__Goal of the exercise__
Look below for the line that contains "- [Inflation](https://github", then copy it and each following line exactly, through and including the line that contains "- [TouchEvent]".
⁂
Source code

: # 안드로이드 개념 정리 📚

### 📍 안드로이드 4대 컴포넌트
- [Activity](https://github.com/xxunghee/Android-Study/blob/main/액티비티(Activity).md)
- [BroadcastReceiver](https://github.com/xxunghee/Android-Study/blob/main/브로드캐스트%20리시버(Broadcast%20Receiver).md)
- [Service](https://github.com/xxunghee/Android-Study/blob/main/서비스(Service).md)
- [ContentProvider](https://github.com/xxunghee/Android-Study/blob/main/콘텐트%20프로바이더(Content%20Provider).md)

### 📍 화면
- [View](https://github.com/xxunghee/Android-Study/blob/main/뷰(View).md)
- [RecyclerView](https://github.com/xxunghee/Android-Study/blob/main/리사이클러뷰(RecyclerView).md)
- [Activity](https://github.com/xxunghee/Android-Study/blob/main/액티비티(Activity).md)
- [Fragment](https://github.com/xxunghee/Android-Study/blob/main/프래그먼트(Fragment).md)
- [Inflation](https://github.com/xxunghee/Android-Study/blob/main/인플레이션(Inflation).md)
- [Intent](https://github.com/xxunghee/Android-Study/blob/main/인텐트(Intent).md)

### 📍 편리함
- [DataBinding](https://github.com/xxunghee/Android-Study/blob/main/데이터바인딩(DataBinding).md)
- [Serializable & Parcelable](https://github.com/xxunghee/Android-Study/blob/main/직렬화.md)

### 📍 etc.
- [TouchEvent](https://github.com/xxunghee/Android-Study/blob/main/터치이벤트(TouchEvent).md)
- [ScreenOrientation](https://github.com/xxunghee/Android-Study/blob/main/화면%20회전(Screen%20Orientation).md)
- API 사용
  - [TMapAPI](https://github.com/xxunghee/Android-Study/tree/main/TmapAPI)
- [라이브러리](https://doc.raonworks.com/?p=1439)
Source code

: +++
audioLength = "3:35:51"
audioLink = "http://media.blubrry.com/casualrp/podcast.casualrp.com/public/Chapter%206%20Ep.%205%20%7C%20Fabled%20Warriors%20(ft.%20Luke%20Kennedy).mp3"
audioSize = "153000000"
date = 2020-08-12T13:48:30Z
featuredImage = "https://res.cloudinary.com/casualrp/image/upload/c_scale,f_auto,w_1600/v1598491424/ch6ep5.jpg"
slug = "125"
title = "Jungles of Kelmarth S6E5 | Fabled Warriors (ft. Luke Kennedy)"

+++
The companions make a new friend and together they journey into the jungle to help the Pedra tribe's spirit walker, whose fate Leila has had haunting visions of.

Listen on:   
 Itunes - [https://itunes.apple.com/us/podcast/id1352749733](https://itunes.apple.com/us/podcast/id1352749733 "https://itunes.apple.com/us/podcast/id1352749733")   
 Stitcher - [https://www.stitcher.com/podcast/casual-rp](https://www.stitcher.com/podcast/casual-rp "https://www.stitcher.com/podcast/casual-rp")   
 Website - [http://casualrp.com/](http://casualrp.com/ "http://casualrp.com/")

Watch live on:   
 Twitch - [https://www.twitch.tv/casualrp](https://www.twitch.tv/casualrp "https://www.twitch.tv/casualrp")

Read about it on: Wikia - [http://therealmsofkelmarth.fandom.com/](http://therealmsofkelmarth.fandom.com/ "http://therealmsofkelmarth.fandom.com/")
⁂
__Output of the exercise__
- [Inflation](https://github.com/xxunghee/Android-Study/blob/main/인플레이션(Inflation).md)
- [Intent](https://github.com/xxunghee/Android-Study/blob/main/인텐트(Intent).md)

### 📍 편리함
- [DataBinding](https://github.com/xxunghee/Android-Study/blob/main/데이터바인딩(DataBinding).md)
- [Serializable & Parcelable](https://github.com/xxunghee/Android-Study/blob/main/직렬화.md)

### 📍 etc.
- [TouchEvent](https://github.com/xxunghee/Android-Study/blob/main/터치이벤트(TouchEvent).md)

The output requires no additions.